8. The reverse charging device according to claim 7, wherein the elastic structure comprises a fixed plate fixedly connected with the cantilever, a pressing plate fixedly connected with a first end portion of the fixed plate away from the mounting plate portion, the pressing plate being disposed obliquely and an arc-shaped touch plate abutting against the limiting frame being disposed at a second end portion of the pressing plate away from the cantilever.

9. The reverse charging device according to claim 8, wherein an arc-shaped transition plate is connected between the fixing plate and the pressing plate.

10. The reverse charging device according to claim 8, wherein the pressing plate is inclined to a side close to the mounting plate portion, and the second end portion of the pressing plate is provided at a side close to the mounting plate portion.

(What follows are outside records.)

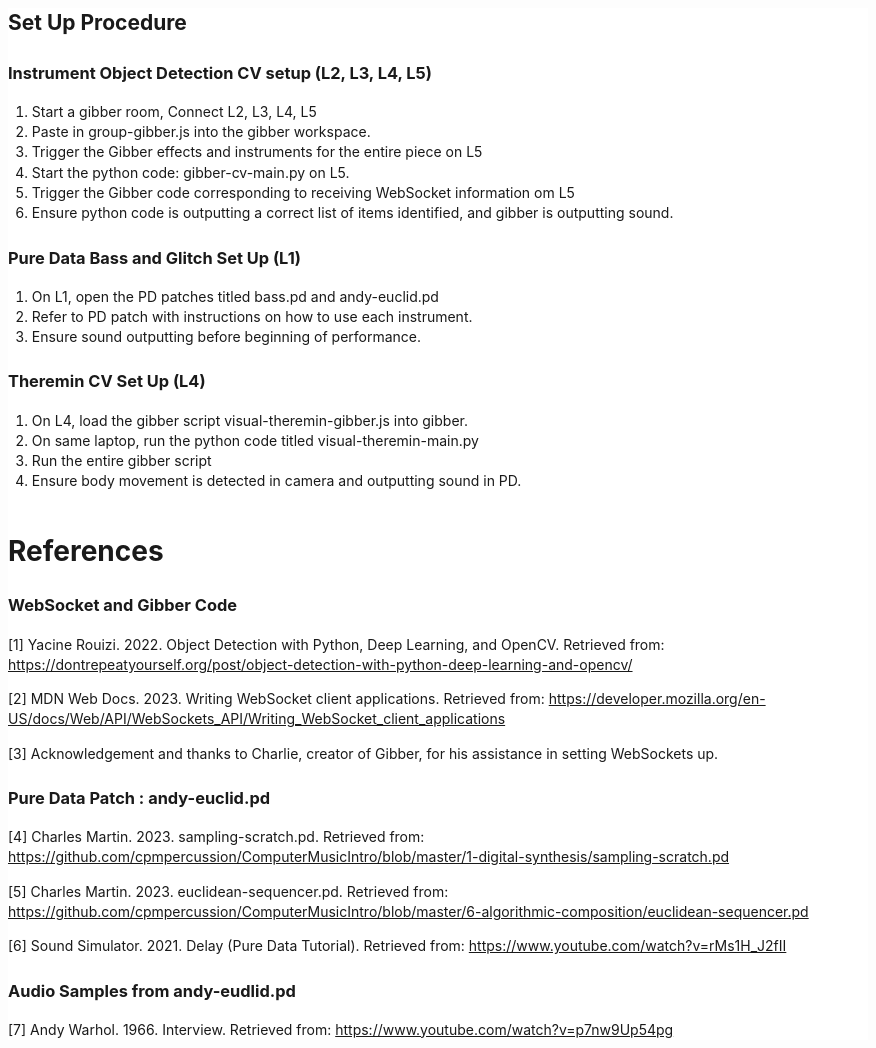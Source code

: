 
## Set Up Procedure

### Instrument Object Detection CV setup (L2, L3, L4, L5)
1.	Start a gibber room, Connect L2, L3, L4, L5
2.	Paste in group-gibber.js into the gibber workspace.
3.	Trigger the Gibber effects and instruments for the entire piece on L5
4.	Start the python code: gibber-cv-main.py on L5.
5.	Trigger the Gibber code corresponding to receiving WebSocket information om L5
6.	Ensure python code is outputting a correct list of items identified, and gibber is outputting sound. 

### Pure Data Bass and Glitch Set Up (L1)
1.	On L1, open the PD patches titled bass.pd and andy-euclid.pd
2.	Refer to PD patch with instructions on how to use each instrument. 
3.	Ensure sound outputting before beginning of performance. 

### Theremin CV Set Up (L4)
1.	On L4, load the gibber script visual-theremin-gibber.js into gibber.
2.	On same laptop, run the python code titled visual-theremin-main.py
3.	Run the entire gibber script
4.	Ensure body movement is detected in camera and outputting sound in PD. 


# References


### WebSocket and Gibber Code

[1] Yacine Rouizi. 2022. Object Detection with Python, Deep Learning, and OpenCV. Retrieved from: <https://dontrepeatyourself.org/post/object-detection-with-python-deep-learning-and-opencv/>

[2] MDN Web Docs. 2023. Writing WebSocket client applications. Retrieved from: <https://developer.mozilla.org/en-US/docs/Web/API/WebSockets_API/Writing_WebSocket_client_applications>

[3] Acknowledgement and thanks to Charlie, creator of Gibber, for his assistance in setting WebSockets up. 

### Pure Data Patch : andy-euclid.pd

[4] Charles Martin. 2023. sampling-scratch.pd. Retrieved from: <https://github.com/cpmpercussion/ComputerMusicIntro/blob/master/1-digital-synthesis/sampling-scratch.pd>

[5] Charles Martin. 2023. euclidean-sequencer.pd. Retrieved from: <https://github.com/cpmpercussion/ComputerMusicIntro/blob/master/6-algorithmic-composition/euclidean-sequencer.pd>

[6] Sound Simulator. 2021. Delay (Pure Data Tutorial). Retrieved from: <https://www.youtube.com/watch?v=rMs1H_J2fII> 

### Audio Samples from andy-eudlid.pd

[7] Andy Warhol. 1966. Interview. Retrieved from: <https://www.youtube.com/watch?v=p7nw9Up54pg>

11. The reverse charging device according to claim 8, wherein a chute is provided on the stopper, an end chute wall of the chute corresponding to one side of the arc-shaped contact plate is provided as an inclined surface, and the arc-shaped contact plate abuts against a bottom surface of the chute at a position adjacent to the inclined surface.

12. A reverse charging device according to any one of claims 3 to 11 wherein a first mounting cavity is provided on a side of the support body facing the bottom of the housing cavity, the vibration driver is fixed inside the first mounting cavity, a mounting hole is provided between the first mounting cavity and the housing cavity, and the transmission structure is connected between a portion of the vibration driver corresponding to the mounting hole and a portion of the cantilever corresponding to the mounting hole.

13. The reverse charging device according to claim 12, wherein the transmission structure comprises a vertical plate fixedly connected to a peripheral side wall of the first installation cavity, a flat plate fixedly connected to the vertical plate and attached to the vibration driver, a connection plate arranged at a distance from the flat plate and fixed to the cantilever, and an adapter plate connected between the flat plate and the connection plate, and the vertical plate, the flat plate, the adapter plate and the connection plate are sequentially connected to form a rigid plate structure.

14. The reverse charging device according to claim 13, wherein the flat plate is provided with a dodging hole, a connecting plate serial hole is provided at a position of the connecting plate corresponding to the dodging hole, a cantilever serial hole is provided on the cantilever correspondingly, and a fastening structure is provided between the connecting plate serial hole and the cantilever serial hole.

15. The reverse charging device of claim 2, wherein the piezoelectric generator further comprises a boost module, the piezoelectric patch is electrically connected to an input of the boost module, and an output of the boost module is electrically connected to the charging motherboard.

16. A VR handle comprising a handle body having a grip portion thereon, and further comprising a reverse charging device as claimed in any one of claims 1 to 15 secured within the grip portion.

17. The VR handle as set forth in claim 16, wherein a handle motherboard is fixed inside the handle body; the charging main board and the battery are respectively and electrically connected with the handle main board, or the handle main board is the charging main board.